他那双常年不见阳光的手,指节上长满了厚厚的老茧,那是常年结印留下的痕迹。
掌心处,赫然印着一枚淡金色的残缺龙形胎记。
“张九玄找到了我。答应只要我入阵,那颗蜃气丹,还有你的命,都归我。”祁临渊看着徐半生。
徐半生手持极阳金剪,眼神冷漠。
“为了给一条畜生报仇,你就进这倒阴窑,帮张九玄屠害津门百万百姓?”
“既然是你我私怨,那便可以私了。”
徐半生能感应出,这人和自己一样,表面看似年轻,其实至少也是百年修行。
他的气机中,也蕴含着种某类古老长生功法的。
并且,没有妖道精怪的邪气。
若有灵宝辅助,假以时日,他的成就至少也是长生地仙级。
徐半生对于眼前这个青年,也心存一丝惋惜。
“那龙确是我斩的,蜃气丹也是我取的,但现在不能给你,我还有用。

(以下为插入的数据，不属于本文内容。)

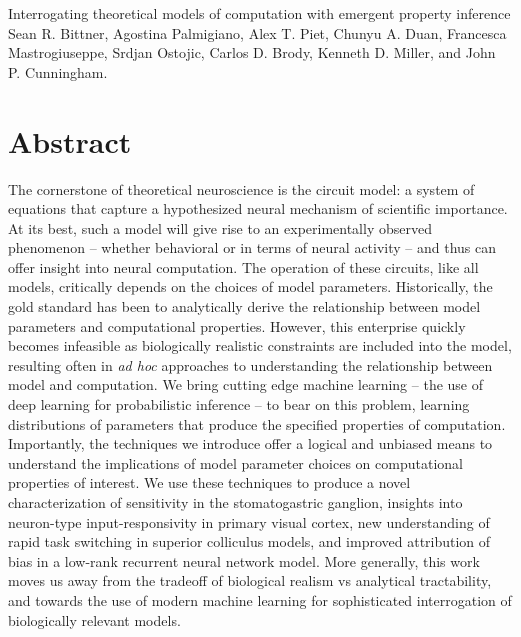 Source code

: \documentclass[11pt]{article}
\begin{document}
\medskip                        %

\thispagestyle{plain}
{\Large Interrogating theoretical models of computation with emergent property inference} \\
Sean R. Bittner, Agostina Palmigiano, Alex T. Piet, Chunyu A. Duan, Francesca Mastrogiuseppe, Srdjan Ostojic, Carlos D. Brody, Kenneth D. Miller, and John P. Cunningham.

\linenumbers
\section{Abstract}
The cornerstone of theoretical neuroscience is the circuit model: a system of equations that capture a hypothesized neural mechanism of scientific importance.  
At its best, such a model will give rise to an experimentally observed phenomenon -- whether behavioral or in terms of neural activity -- and thus can offer insight into neural computation.  
The operation of these circuits, like all models, critically depends on the choices of model parameters.  
Historically, the gold standard has been to analytically derive the relationship between model parameters and computational properties.  
However, this enterprise quickly becomes infeasible as biologically realistic constraints are included into the model, resulting often in \emph{ad hoc} approaches to understanding the relationship between model and computation.  
We bring cutting edge machine learning -- the use of deep learning for probabilistic inference -- to bear on this problem, learning distributions of parameters that produce the specified properties of computation.   
Importantly, the techniques we introduce offer a logical and unbiased means to understand the implications of model parameter choices on computational properties of interest.  
We use these techniques to produce a novel characterization of sensitivity in the stomatogastric ganglion, insights into neuron-type input-responsivity in primary visual cortex, new understanding of rapid task switching in superior colliculus models, and improved attribution of bias in a low-rank recurrent neural network model. 
More generally, this work moves us away from the tradeoff of biological realism vs analytical tractability, and towards the use of modern machine learning for sophisticated interrogation of biologically relevant models.
\end{document}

”
“你现在退出这场业障,明日之后,蜃气丹我可以给你。至于我徐半生的命,想要的话……得看你本事!只要不殃及无辜,我随时奉陪!”
祁临渊眼底闪过一丝嘲弄。
“无辜?哈……”
“凡人如蝼蚁。死上百万,与我何干?我只要拿回属于我的东西,振兴我族血脉。”
“我还要……你的命!”
话音刚落,祁临渊右手拇指猛地压住食指中指。
单手结出一个印法。
手掌猛地向上抬起。
“给我!”祁临渊厉声低喝。
异变突生。
徐半生道袍的衣襟位置,突然剧烈鼓起。
被他贴身收在怀里的那颗蛟龙蜃气丹,受到了原本主人的血脉气机牵引。
丹体发出耀眼的白光,直接穿透衣服布料。
“嗖。”
蜃气丹直接飞出徐半生的怀抱,悬停在两人之间的半空中。
但这颗丹里,徐半生已经多次注入真气,也同时蕴藏着他的气机。
白色雾气从丹体中散发出来,丹体在空中剧烈挣扎,想要向祁临渊飞去。
徐半生反应极快。
他左手探出,五指张开。
“回!”
徐半生手背上青筋暴起。
他抽出体内四成纯阳真气中的一成,顺着经脉灌注于左掌心。
纯阳道火在掌心燃起。
徐半生隔空一抓,硬生生用阳火拉扯住了那颗蜃气丹。
半空中。
一金一白两股无形的力量剧烈碰撞。
空气发生扭曲,发出沉闷的气爆声。
周围地面的香灰被气浪吹得漫天飞舞。
两人的气场隔空对撞,谁也不肯退让半步。
祁临渊脸色越发苍白。
他看着徐半生强压蜃气丹,嘴角扯出一抹病态的冷笑。
“徐半生。你修为确实高。但你现在的真气,还能撑多久?”
祁临渊双手同时结印。
“你护得住丹,能护得住这几百个凡人吗?”
话音刚落。
“咕噜……”
倒阴窑干裂惨白的香灰地面,突然发出奇怪的水泡声。
张彪低头看去。
漆黑如墨的河水,正从地面渗出。
河水散发着刺骨的寒气,瞬间浸湿了前排大兵的鞋底。
“咕噜……咕噜……”
香灰地面上,无数手指宽的裂缝崩开。
水位在三个呼吸间,就漫过了前排大兵的鞋底。
“嘶啦……”
站在最前排的赵铁柱低头。
他脚上那双军发的牛皮靴沾上黑水,竟然冒出灰白的烟雾。
一股皮肉烧焦的酸臭味直冲鼻腔。
“啊!”赵铁柱惨叫出声,身子一歪就要栽倒。
旁边的老兵眼疾手快,一把揪住他的武装带,将他硬生生拽了回来。
“别碰到这水!有毒!”常四爷大喊。
周围的大兵们纷纷乱了阵脚,火枪端不稳,互相推搡着往后缩。
张彪脸色铁青,猛地拔出手枪。
“全军听令!稳住阵型!往高处退!火把举高!”
张彪一边大吼,一边用枪柄狠狠砸在一个正欲转身朝着侧面逃跑的新兵后背上。
“谁敢散阵,老子毙了他!退向那半截殿墙后头!”
军阵开始有条不紊地向后方地势较高的废墟移动。
皮靴踩在泥水里,发出沉闷的扑哧声。
黑水蔓延的速度远超大兵撤退的速度。从四面八方汇聚,形成一道半尺高的黑色浪头,直逼军阵。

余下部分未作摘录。